§ Requirement: Return, word for word, the line that contains "### ✅ Production Readiness" and every line after it through the end of the records.

[Saved entries]
·····

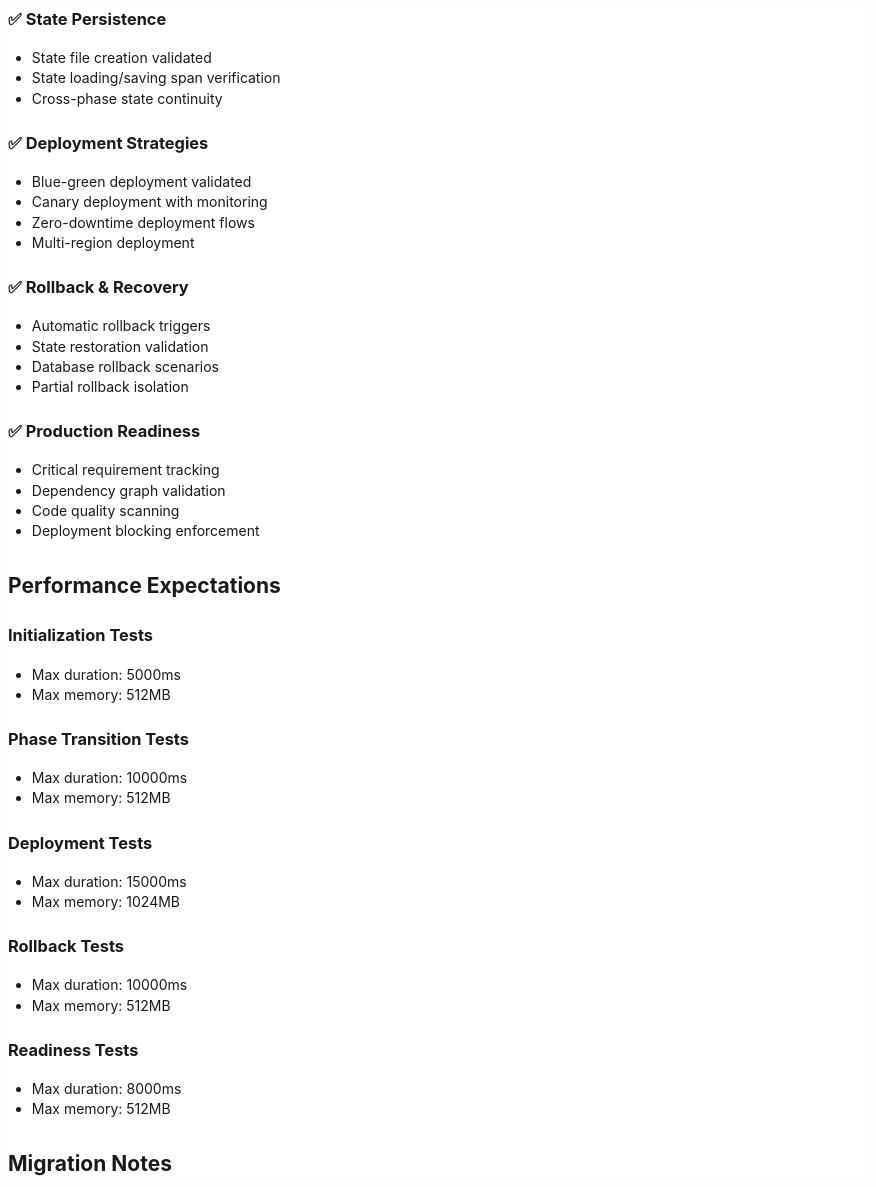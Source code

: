 ### ✅ State Persistence
- State file creation validated
- State loading/saving span verification
- Cross-phase state continuity

### ✅ Deployment Strategies
- Blue-green deployment validated
- Canary deployment with monitoring
- Zero-downtime deployment flows
- Multi-region deployment

### ✅ Rollback & Recovery
- Automatic rollback triggers
- State restoration validation
- Database rollback scenarios
- Partial rollback isolation

### ✅ Production Readiness
- Critical requirement tracking
- Dependency graph validation
- Code quality scanning
- Deployment blocking enforcement

## Performance Expectations

### Initialization Tests
- Max duration: 5000ms
- Max memory: 512MB

### Phase Transition Tests
- Max duration: 10000ms
- Max memory: 512MB

### Deployment Tests
- Max duration: 15000ms
- Max memory: 1024MB

### Rollback Tests
- Max duration: 10000ms
- Max memory: 512MB

### Readiness Tests
- Max duration: 8000ms
- Max memory: 512MB

## Migration Notes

·····

§ Exercise response:
### ✅ Production Readiness
- Critical requirement tracking
- Dependency graph validation
- Code quality scanning
- Deployment blocking enforcement

## Performance Expectations

### Initialization Tests
- Max duration: 5000ms
- Max memory: 512MB

### Phase Transition Tests
- Max duration: 10000ms
- Max memory: 512MB

### Deployment Tests
- Max duration: 15000ms
- Max memory: 1024MB

### Rollback Tests
- Max duration: 10000ms
- Max memory: 512MB

### Readiness Tests
- Max duration: 8000ms
- Max memory: 512MB

## Migration Notes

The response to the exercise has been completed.